MatrixA(2048,1024), MatrixB(1024,2048)
Computing result using CUDA Kernel...
done
Performance= 36.08 GFlop/s, Time= 119.056 msec, Size= 4294967296 Ops, WorkgroupSize= 1024 threads/block
Checking computed result for correctness: Result = PASS

NOTE: The CUDA Samples are not meant for performancemeasurements. Results may vary when GPU Boost is enabled.
==2939== Generated result file: /home/mnaderan/sdk/0_Simple/matrixMul/titanv.ipc.nvvp

Results are shown below with the pitures:

nsight -> 2080Ti -> IPC=0.18 https://pasteboard.co/IFUqOgq.png
nsight -> TitanV -> IPC=0.39 https://pasteboard.co/IFUr9qQ.png
nvprof -> TitanV -> IPC=1.5 https://pasteboard.co/IFUrow1.png

Three files have been uploaded at https://gofile.io/?c=22r91Q

I see low IPC values for 2080 in other programs too. That is weird.
Any comment?

The difference you see is due to the fact that the metrics you measured don’t match exactly. CUPTI IPC is measured for the whole SM, while smsp__inst_executed is only per SM sub partition (“smsp”). Instead, you would want to use

sm__inst_executed.avg.per_cycle_active

You can also find more details on the same topic in this reply: https://devtalk.nvidia.com/default/topic/1042813/b/t/post/5289662/

We will fix the same in the comparison table https://docs.nvidia.com/nsight-compute/NsightComputeCli/index.html#nvprof-metric-comparison

Thanks for the reply. Considering smsp and sp,

nvprof -> TitanV -> IPC=1.5
is 4x of
nsight -> TitanV -> IPC=0.39

which is correct. With that SM IPC of 2080Ti will be 0.18*4=0.72
Isn’t that strange? Sounds like MM on 2080Ti is a memory bound application while on TitanV it is compute bound. There may be some difference in performance between these two devices. However, for for MM, I doubt.

@felix_dt

I see that some other metrics have different values for one device when using nvprof and nsight. Here are two examples:

1- For atomic_transactions metric, I ran two commands on TitanvV.

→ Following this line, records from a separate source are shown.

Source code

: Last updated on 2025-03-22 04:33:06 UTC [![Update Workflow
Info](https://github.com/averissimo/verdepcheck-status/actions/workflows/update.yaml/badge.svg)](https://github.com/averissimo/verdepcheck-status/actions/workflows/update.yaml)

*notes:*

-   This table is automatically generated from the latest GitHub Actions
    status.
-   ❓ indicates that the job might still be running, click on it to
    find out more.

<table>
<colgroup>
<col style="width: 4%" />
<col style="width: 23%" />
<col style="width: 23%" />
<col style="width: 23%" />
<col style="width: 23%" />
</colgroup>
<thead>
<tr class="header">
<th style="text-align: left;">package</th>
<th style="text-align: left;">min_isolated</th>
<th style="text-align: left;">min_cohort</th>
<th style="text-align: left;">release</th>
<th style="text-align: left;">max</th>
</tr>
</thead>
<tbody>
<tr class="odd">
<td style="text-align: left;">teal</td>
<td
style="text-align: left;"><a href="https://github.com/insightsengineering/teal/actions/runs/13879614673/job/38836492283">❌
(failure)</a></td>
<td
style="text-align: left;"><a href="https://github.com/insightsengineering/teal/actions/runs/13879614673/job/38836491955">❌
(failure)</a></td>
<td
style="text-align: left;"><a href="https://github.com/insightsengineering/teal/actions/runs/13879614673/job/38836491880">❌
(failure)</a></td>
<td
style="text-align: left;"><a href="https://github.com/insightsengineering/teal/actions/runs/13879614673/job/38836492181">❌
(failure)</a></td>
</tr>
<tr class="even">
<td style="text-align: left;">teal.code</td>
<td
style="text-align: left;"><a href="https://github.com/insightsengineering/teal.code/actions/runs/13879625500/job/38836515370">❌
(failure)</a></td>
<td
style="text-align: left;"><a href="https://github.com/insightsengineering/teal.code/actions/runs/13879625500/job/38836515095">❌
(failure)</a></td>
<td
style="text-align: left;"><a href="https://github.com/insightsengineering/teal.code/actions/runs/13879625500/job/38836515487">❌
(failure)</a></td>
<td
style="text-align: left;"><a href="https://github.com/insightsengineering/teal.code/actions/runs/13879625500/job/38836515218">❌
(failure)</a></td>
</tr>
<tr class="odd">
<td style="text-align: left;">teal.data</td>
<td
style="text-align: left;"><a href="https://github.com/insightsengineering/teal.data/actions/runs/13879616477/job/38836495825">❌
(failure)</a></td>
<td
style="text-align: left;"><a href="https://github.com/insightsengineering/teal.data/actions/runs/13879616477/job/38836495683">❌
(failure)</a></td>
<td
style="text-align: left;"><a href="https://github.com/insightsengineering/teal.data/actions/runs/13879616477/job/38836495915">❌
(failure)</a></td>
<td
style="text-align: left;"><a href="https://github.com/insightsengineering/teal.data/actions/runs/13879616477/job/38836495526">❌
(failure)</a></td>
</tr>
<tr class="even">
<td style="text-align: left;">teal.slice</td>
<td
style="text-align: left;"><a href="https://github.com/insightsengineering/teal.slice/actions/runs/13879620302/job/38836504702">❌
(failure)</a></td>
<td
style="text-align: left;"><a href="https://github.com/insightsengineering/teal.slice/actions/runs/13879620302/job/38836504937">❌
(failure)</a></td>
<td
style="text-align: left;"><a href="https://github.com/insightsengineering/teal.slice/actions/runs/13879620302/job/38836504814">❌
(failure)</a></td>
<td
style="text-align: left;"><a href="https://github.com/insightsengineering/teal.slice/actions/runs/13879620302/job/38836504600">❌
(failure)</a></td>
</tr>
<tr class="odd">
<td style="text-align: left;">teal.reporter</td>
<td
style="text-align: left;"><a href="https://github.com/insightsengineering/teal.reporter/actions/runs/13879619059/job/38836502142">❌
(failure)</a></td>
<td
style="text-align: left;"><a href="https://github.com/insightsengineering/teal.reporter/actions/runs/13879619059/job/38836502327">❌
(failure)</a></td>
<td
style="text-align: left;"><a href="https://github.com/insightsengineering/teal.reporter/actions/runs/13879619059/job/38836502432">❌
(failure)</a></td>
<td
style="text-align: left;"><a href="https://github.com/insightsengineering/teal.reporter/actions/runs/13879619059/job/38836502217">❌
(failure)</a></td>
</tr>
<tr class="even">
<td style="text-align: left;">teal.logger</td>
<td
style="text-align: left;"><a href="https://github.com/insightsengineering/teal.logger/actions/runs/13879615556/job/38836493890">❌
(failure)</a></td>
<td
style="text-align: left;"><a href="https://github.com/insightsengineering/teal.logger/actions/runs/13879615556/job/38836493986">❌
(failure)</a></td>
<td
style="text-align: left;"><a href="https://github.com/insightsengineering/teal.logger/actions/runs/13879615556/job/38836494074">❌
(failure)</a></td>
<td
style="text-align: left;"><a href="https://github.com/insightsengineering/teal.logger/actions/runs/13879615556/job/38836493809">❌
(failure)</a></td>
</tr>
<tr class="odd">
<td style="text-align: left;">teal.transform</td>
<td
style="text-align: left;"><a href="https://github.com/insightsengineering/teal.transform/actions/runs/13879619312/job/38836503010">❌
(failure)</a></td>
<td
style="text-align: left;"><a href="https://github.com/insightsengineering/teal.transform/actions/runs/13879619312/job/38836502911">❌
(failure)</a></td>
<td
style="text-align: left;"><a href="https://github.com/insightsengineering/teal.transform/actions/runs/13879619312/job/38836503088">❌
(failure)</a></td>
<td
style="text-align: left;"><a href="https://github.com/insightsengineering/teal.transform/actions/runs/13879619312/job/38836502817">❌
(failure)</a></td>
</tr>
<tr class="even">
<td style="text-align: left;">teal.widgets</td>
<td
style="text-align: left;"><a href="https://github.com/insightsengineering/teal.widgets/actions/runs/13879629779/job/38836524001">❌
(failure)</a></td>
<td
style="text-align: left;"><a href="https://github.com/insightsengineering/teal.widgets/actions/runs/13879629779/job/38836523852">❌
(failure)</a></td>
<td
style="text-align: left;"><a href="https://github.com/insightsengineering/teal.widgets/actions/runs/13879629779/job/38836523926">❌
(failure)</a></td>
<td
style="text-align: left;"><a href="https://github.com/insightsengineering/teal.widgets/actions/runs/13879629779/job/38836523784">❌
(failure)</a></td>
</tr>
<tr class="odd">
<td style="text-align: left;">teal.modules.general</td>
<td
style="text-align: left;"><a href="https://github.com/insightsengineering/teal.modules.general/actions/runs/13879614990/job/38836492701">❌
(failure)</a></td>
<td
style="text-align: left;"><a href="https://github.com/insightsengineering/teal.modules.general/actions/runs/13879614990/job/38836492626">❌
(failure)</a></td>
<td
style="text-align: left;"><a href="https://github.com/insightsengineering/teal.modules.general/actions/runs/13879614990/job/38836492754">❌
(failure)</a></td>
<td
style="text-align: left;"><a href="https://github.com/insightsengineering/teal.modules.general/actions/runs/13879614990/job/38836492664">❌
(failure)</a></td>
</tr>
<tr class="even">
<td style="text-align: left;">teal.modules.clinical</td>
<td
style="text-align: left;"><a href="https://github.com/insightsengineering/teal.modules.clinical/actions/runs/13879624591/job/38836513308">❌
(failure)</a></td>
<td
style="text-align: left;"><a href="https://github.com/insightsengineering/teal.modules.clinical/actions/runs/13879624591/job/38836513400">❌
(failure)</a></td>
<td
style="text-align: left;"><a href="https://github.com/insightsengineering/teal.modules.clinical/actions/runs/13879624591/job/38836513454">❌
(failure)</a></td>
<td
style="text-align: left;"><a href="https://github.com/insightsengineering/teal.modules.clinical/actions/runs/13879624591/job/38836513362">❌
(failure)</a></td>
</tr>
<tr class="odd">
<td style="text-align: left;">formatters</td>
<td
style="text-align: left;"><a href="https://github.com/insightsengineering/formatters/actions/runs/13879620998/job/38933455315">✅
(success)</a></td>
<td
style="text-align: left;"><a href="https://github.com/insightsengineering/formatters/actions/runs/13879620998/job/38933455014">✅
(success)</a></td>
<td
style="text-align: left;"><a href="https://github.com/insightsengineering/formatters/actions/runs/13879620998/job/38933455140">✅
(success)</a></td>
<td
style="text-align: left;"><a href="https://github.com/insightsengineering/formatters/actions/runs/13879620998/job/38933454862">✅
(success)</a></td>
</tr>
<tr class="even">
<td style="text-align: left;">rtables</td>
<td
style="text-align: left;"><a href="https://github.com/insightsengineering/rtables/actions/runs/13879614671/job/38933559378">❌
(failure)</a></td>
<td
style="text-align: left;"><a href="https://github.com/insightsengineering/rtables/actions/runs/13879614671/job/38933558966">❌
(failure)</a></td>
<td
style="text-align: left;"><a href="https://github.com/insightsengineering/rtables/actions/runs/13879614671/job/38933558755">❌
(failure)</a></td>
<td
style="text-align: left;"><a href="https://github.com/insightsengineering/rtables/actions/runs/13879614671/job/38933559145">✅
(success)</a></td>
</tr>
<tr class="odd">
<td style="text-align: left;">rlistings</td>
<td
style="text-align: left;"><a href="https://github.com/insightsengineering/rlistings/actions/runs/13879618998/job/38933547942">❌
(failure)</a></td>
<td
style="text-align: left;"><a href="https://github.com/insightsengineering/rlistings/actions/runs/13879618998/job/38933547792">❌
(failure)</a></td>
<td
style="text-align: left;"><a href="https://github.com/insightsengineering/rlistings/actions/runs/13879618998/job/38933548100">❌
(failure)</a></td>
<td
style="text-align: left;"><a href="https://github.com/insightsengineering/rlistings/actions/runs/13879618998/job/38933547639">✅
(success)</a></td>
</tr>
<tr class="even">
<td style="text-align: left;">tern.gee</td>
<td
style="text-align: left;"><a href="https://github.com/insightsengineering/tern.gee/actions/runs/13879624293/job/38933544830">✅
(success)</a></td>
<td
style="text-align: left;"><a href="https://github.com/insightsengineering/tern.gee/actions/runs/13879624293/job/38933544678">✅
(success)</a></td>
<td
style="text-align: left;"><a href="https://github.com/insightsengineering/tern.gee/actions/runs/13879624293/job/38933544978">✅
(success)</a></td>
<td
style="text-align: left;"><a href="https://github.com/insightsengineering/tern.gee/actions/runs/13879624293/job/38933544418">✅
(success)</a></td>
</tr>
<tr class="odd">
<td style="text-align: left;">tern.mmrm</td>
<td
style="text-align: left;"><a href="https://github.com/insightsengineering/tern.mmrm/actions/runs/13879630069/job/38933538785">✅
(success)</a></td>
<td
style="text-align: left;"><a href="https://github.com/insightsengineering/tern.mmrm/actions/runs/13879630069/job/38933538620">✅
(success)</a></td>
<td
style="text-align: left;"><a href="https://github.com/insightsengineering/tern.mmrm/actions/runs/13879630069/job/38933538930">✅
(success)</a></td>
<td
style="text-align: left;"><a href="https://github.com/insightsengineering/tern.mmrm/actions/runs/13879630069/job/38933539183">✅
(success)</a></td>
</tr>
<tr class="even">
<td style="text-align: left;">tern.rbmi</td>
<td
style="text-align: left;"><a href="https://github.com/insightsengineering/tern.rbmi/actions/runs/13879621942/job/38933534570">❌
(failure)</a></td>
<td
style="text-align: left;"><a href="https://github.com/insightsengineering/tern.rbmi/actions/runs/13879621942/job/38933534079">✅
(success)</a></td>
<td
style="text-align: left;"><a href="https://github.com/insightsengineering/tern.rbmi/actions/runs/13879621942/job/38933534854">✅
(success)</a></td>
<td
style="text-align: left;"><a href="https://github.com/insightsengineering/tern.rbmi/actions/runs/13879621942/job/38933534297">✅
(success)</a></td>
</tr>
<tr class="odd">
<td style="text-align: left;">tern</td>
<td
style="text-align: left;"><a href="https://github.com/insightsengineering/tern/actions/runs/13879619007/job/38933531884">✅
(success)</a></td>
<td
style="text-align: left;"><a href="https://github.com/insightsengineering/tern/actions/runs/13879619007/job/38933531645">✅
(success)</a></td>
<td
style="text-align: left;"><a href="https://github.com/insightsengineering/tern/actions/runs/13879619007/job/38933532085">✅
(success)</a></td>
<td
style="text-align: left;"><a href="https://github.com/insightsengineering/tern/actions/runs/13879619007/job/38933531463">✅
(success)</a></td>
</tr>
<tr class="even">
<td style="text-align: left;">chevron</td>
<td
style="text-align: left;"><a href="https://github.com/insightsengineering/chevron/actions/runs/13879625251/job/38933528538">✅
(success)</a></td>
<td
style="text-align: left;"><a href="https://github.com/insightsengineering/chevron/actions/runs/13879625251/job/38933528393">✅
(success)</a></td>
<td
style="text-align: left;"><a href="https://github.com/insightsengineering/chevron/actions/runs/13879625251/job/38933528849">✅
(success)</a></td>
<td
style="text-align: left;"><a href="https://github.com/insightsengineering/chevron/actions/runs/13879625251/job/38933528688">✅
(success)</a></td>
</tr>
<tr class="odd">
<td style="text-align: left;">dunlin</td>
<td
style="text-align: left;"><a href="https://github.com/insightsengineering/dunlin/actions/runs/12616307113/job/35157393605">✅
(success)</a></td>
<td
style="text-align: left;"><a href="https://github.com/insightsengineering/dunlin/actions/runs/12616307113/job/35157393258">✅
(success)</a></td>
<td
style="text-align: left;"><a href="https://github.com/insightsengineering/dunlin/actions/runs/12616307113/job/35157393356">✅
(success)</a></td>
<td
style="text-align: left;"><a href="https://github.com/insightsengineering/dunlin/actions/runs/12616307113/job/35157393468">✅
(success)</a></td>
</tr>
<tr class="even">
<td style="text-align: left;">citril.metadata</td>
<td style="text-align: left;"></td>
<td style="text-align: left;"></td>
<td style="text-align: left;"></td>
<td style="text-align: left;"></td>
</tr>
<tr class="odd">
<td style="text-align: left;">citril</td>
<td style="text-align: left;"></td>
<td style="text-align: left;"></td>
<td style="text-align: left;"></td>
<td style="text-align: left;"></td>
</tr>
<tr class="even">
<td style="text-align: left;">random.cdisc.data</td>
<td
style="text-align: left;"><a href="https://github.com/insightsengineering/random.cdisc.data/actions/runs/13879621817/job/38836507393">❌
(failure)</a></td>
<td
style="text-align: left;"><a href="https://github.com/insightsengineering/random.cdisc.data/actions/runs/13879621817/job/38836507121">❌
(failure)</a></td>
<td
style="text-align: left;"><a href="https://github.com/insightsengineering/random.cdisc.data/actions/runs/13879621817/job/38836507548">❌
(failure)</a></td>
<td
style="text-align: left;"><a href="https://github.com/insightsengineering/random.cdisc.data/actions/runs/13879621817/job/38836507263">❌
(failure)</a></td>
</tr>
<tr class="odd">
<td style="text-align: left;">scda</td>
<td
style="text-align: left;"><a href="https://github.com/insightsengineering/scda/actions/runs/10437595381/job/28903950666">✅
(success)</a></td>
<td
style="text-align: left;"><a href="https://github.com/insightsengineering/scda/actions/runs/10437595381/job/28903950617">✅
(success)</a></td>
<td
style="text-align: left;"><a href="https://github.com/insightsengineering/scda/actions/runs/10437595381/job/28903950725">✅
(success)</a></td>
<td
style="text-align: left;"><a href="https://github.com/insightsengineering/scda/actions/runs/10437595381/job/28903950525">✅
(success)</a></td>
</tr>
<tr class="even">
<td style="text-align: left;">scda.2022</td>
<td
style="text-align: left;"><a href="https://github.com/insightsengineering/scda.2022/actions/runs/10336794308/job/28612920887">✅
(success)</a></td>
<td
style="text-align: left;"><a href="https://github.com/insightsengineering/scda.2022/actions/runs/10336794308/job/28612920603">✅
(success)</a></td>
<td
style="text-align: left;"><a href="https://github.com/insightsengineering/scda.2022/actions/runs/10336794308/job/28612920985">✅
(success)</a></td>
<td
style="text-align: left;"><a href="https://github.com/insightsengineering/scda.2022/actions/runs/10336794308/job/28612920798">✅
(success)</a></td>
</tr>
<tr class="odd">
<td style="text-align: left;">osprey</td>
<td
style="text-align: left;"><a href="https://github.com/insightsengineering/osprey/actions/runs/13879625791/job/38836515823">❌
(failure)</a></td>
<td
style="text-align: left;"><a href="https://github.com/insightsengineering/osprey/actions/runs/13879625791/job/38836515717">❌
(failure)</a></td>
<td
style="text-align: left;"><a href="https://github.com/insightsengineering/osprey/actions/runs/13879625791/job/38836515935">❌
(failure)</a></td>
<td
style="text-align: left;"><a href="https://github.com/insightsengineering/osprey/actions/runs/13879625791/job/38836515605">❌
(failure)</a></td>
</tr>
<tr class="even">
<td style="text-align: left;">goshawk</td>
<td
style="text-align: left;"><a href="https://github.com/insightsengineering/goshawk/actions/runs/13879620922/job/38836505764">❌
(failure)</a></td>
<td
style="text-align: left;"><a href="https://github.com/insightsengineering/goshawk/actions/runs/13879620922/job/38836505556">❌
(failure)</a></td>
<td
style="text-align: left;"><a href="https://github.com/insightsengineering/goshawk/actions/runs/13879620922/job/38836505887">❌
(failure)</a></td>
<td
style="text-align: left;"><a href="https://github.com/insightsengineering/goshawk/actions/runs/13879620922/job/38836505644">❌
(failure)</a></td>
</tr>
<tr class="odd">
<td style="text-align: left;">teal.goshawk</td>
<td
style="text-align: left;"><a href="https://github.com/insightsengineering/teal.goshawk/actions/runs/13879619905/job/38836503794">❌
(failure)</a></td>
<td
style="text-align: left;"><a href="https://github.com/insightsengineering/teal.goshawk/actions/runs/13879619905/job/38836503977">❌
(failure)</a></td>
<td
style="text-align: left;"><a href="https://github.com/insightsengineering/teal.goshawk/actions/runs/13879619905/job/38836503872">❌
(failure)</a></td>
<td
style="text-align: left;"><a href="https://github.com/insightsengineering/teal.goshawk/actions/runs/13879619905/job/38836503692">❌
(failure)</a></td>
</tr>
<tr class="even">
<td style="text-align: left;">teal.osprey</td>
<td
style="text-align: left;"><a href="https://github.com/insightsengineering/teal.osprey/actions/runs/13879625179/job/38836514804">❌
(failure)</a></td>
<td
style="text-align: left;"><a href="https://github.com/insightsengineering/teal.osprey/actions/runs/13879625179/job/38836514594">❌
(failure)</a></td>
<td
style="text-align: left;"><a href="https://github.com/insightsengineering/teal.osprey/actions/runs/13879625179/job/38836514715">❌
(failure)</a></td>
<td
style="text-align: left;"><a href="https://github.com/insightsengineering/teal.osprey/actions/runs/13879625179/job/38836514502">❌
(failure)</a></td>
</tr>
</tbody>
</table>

nvprof --kernels "KERNEL_NAME" --metrics atomic_transactions \
-f -o titanv.atomics.nvvp --log-file nvvp.log GMX_COMMAND

and

nv-nsight-cu-cli --quiet --kernel-regex "KERNEL_NAME" --metrics \
l1tex__t_set_accesses_pipe_lsu_mem_global_op_atom.sum,l1tex__t_set_accesses_pipe_lsu_mem_global_op_red.sum,l1tex__t_set_accesses_pipe_tex_mem_surface_op_atom.sum,l1tex__t_set_accesses_pipe_tex_mem_surface_op_red.sum \
-f -o titanv.atomics.nsight GMX_COMMAND

The results are

nvprof:
atomic transactions = 964611

nsight:
l1tex__t_set_accesses_pipe_lsu_mem_global_op_atom.sum = 0
l1tex__t_set_accesses_pipe_lsu_mem_global_op_red.sum = 2034905
l1tex__t_set_accesses_pipe_tex_mem_surface_op_atom.sum = 0
l1tex__t_set_accesses_pipe_tex_mem_surface_op_red.sum = 0

The picture is available at https://pasteboard.co/IGM7xhl.png
I can not find any relation between 2M and 960K.

2- For shared_transactions metric, I ran two commands on TitanvV.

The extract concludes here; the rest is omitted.